The Problem We Saw
Throughout the COVID-19 quarantine, online communication has become more important than ever. With learning, working, and even large scale events moving entirely online, it becomes imperative that our limited forms of communication are as effective as they can possibly be. All the while, public speaking and presenting remains as one of the most common fears and sources of stress for many of us, with more than 75% of people having fear of public speaking. Enter, monolog: a solution for improving presentational speeches - online or off.
How does monolog Work?
With enough practice, anyone can become a public speaking pro. Instead of awkwardly watching yourself in the mirror, monolog improves your learning by watching your tone and speech patterns to make sure you convey the tone you want with the words you want.
Monolog is an app that can be flexibly used to both monitor and practice your speaking. Without social cues like body language, we turned to rely on the other two most influential factors in determining someone's tone: their facial expression, and their speech patterns. By watching your facial cues and monitoring the words you say, monolog will show you your own speaking emotions that you may not have noticed yourself. Monolog makes it easier to identify areas to adjust levels of emphasis and emotion, bringing your speech to life.
Monolog also records your speaking speed (in words-per-minute) so you can gauge how fast or slow you come off to others. Being able to view this data in real-time lets you make adjustments as you go, or simply wait for the post-speech stats to review your performance. Taking it a step further, the speech files themselves can be downloaded and reviewed, or exported to Speech-To-Text displays for those that are auditorily impaired during public events.
How monolog is Built
To detect facial emotions, we track the user's face using OpenCV and detect the emotions using a model trained with TensorFlow. For decoding sound into words, we use Google Cloud's Speech-to-Text, which allows us to determine the words-per-minute as well as the text itself from the presenter. Putting the text through natural language processing and combining it with our facial input, we can accurately determine the emotion of the speaker. This is all accessible through a responsive React front-end web-app, all tied together with a Restful API built using Flask.

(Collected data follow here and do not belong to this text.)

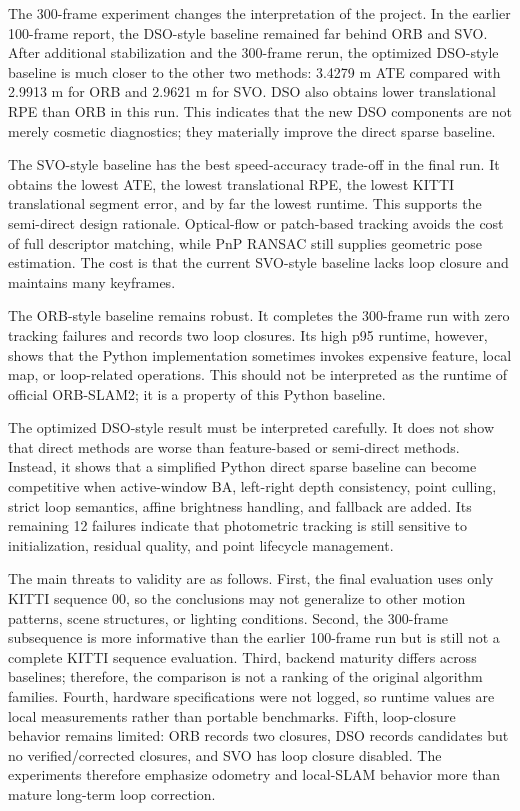 \documentclass[11pt,a4paper]{article}
\begin{document}
The 300-frame experiment changes the interpretation of the project. In the earlier 100-frame report, the DSO-style baseline remained far behind ORB and SVO. After additional stabilization and the 300-frame rerun, the optimized DSO-style baseline is much closer to the other two methods: 3.4279 m ATE compared with 2.9913 m for ORB and 2.9621 m for SVO. DSO also obtains lower translational RPE than ORB in this run. This indicates that the new DSO components are not merely cosmetic diagnostics; they materially improve the direct sparse baseline.

The SVO-style baseline has the best speed-accuracy trade-off in the final run. It obtains the lowest ATE, the lowest translational RPE, the lowest KITTI translational segment error, and by far the lowest runtime. This supports the semi-direct design rationale. Optical-flow or patch-based tracking avoids the cost of full descriptor matching, while PnP RANSAC still supplies geometric pose estimation. The cost is that the current SVO-style baseline lacks loop closure and maintains many keyframes.

The ORB-style baseline remains robust. It completes the 300-frame run with zero tracking failures and records two loop closures. Its high p95 runtime, however, shows that the Python implementation sometimes invokes expensive feature, local map, or loop-related operations. This should not be interpreted as the runtime of official ORB-SLAM2; it is a property of this Python baseline.

The optimized DSO-style result must be interpreted carefully. It does not show that direct methods are worse than feature-based or semi-direct methods. Instead, it shows that a simplified Python direct sparse baseline can become competitive when active-window BA, left-right depth consistency, point culling, strict loop semantics, affine brightness handling, and fallback are added. Its remaining 12 failures indicate that photometric tracking is still sensitive to initialization, residual quality, and point lifecycle management.

The main threats to validity are as follows. First, the final evaluation uses only KITTI sequence 00, so the conclusions may not generalize to other motion patterns, scene structures, or lighting conditions. Second, the 300-frame subsequence is more informative than the earlier 100-frame run but is still not a complete KITTI sequence evaluation. Third, backend maturity differs across baselines; therefore, the comparison is not a ranking of the original algorithm families. Fourth, hardware specifications were not logged, so runtime values are local measurements rather than portable benchmarks. Fifth, loop-closure behavior remains limited: ORB records two closures, DSO records candidates but no verified/corrected closures, and SVO has loop closure disabled. The experiments therefore emphasize odometry and local-SLAM behavior more than mature long-term loop correction.
\end{document}
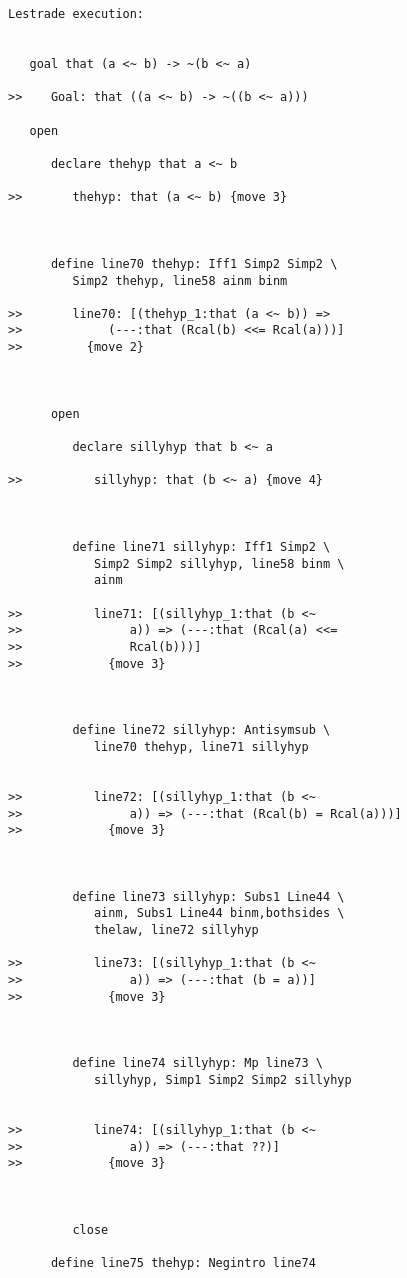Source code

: \documentclass[12pt]{article}
\begin{document}
\begin{verbatim}Lestrade execution:


   goal that (a <~ b) -> ~(b <~ a)

>>    Goal: that ((a <~ b) -> ~((b <~ a)))

   open

      declare thehyp that a <~ b

>>       thehyp: that (a <~ b) {move 3}



      define line70 thehyp: Iff1 Simp2 Simp2 \
         Simp2 thehyp, line58 ainm binm

>>       line70: [(thehyp_1:that (a <~ b)) =>
>>            (---:that (Rcal(b) <<= Rcal(a)))]
>>         {move 2}



      open

         declare sillyhyp that b <~ a

>>          sillyhyp: that (b <~ a) {move 4}



         define line71 sillyhyp: Iff1 Simp2 \
            Simp2 Simp2 sillyhyp, line58 binm \
            ainm

>>          line71: [(sillyhyp_1:that (b <~
>>               a)) => (---:that (Rcal(a) <<=
>>               Rcal(b)))]
>>            {move 3}



         define line72 sillyhyp: Antisymsub \
            line70 thehyp, line71 sillyhyp


>>          line72: [(sillyhyp_1:that (b <~
>>               a)) => (---:that (Rcal(b) = Rcal(a)))]
>>            {move 3}



         define line73 sillyhyp: Subs1 Line44 \
            ainm, Subs1 Line44 binm,bothsides \
            thelaw, line72 sillyhyp

>>          line73: [(sillyhyp_1:that (b <~
>>               a)) => (---:that (b = a))]
>>            {move 3}



         define line74 sillyhyp: Mp line73 \
            sillyhyp, Simp1 Simp2 Simp2 sillyhyp


>>          line74: [(sillyhyp_1:that (b <~
>>               a)) => (---:that ??)]
>>            {move 3}



         close

      define line75 thehyp: Negintro line74



\end{verbatim}
\end{document}
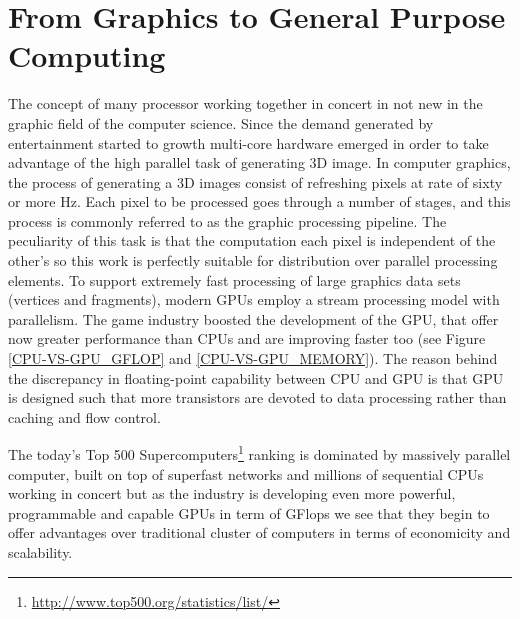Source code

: \section{From Graphics to General Purpose Computing}
The concept of many processor working together in concert in not new in the
graphic field of the computer science. Since the demand generated by
entertainment started to growth multi-core hardware emerged in
order to take advantage of the high parallel task of generating 3D image.
In computer graphics, the process of generating a 3D images consist of
refreshing pixels at rate of sixty or more Hz. Each pixel to be processed
goes through a number of stages, and this process is commonly referred to as
the graphic processing pipeline. The peculiarity of this task is that the
computation each pixel is independent of the other's so this work is perfectly
suitable for distribution over parallel processing elements.
To support extremely fast processing of large graphics data sets (vertices and fragments), modern GPUs employ a
stream processing model with parallelism.
The game industry boosted the development of the GPU, that offer now greater
performance than CPUs and are improving faster too (see Figure
\ref{CPU-VS-GPU_GFLOP} and \ref{CPU-VS-GPU_MEMORY}).
The reason behind the discrepancy in floating-point capability between CPU and
GPU is that GPU is designed such that more transistors are devoted to data
processing rather than caching and flow control.

The today's Top 500 Supercomputers\footnote{\url{http://www.top500.org/statistics/list/}} ranking is
dominated by massively parallel computer, built on top of superfast networks and millions of
sequential CPUs working in concert but as the industry is developing even more
powerful, programmable and capable GPUs in term of GFlops  we see
that they begin to offer advantages over traditional cluster of computers in
terms of economicity and scalability.

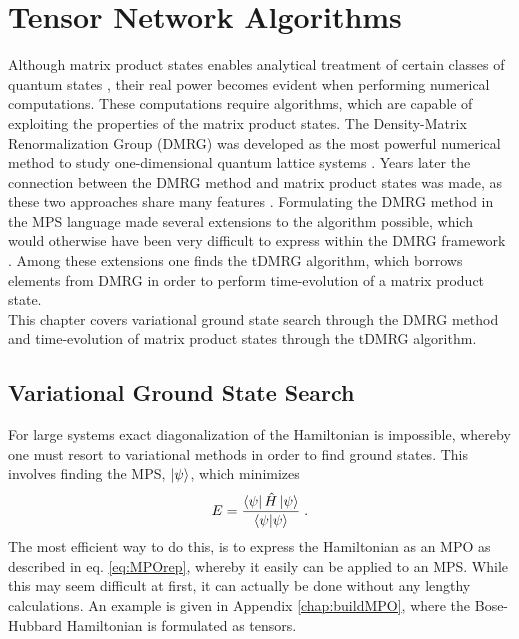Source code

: \chapter{Tensor Network Algorithms}
Although matrix product states enables analytical treatment of certain classes of quantum states \cite{Baxter1968,Affleck1987}, their real power becomes evident when performing numerical computations. These computations require algorithms, which are capable of exploiting the properties of the matrix product states. The Density-Matrix Renormalization Group (DMRG) was developed as the most powerful numerical method to study one-dimensional quantum lattice systems \cite{White1992,White1993}. Years later the connection between the DMRG method and matrix product states was made, as these two approaches share many features \cite{Ostlund1995, Dukelsky1998}. Formulating the DMRG method in the MPS language made several extensions to the algorithm possible, which would otherwise have been very difficult to express within the DMRG framework \cite{schollwock}. Among these extensions one finds the tDMRG algorithm, which borrows elements from DMRG in order to perform time-evolution of a matrix product state.\\
This chapter covers variational ground state search through the DMRG method and time-evolution of matrix product states through the tDMRG algorithm.


\section{Variational Ground State Search}
For large systems exact diagonalization of the Hamiltonian is impossible, whereby one must resort to variational methods in order to find ground states. This involves finding the MPS, $\ket{\psi}$, which minimizes
\begin{equation}
	E = \frac{\bra{\psi} \hat{H} \ket{\psi}}{\braket{\psi | \psi}} \; .
\end{equation}
The most efficient way to do this, is to express the Hamiltonian as an MPO as described in eq. \eqref{eq:MPOrep}, whereby it easily can be applied to an MPS. While this may seem difficult at first, it can actually be done without any lengthy calculations. An example is given in Appendix \ref{chap:buildMPO}, where the Bose-Hubbard Hamiltonian is formulated as tensors.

Setbacks & Lessons Learned
Each of us faced multiple challenges on many fronts, but the most common issues would probably have to do with connecting the parsed data in the front-end web-app. (There's just something about making graphs that just never seems to click on the first or second or third try).
Unfortunately unfinished, we also had the beginnings of a "profile" structure, so users could record and track their speech progressions over time; as users practice more and more, they naturally adjust to their desired tone for whatever best suits their audience. This would have been implemented using an online database system, though we ran into difficulties storing and authenticating data for each user.
Other challenges we faced had to do with how our facial recognition model was trained. It was quite difficult to find genuinely good datasets to train the model with (as nearly all searches of stock photos show overly-exaggerated depictions of emotions).
monolog's Intended Use/Audience
- Students (project, interview prep, overcoming stage fright)
- Keynote Speakers (warm up, adjust tone, adjust speed, speech-to-text for audience)
- Boardroom Meetings (sales pitches, setting tone)
- Preparing Actors
monolog's Future Potential
Although this web-app was a prototype, we feel there are numerous applications for this kind of technology, from helping students prepare for presentations, to assisting keynote speakers before a conference, to helping individuals with stage fright prepare for a speech.
Besides implementing a personalized user experience of monolog, other features could include third-party integrations, integrating live feedback anywhere from Zoom Meeting to Hopin Conference.
With proper development, we believe that monolog has the potential to improve the communication of language speakers everywhere.
We look forward to presenting our hack live to you later and answer any questions you may have!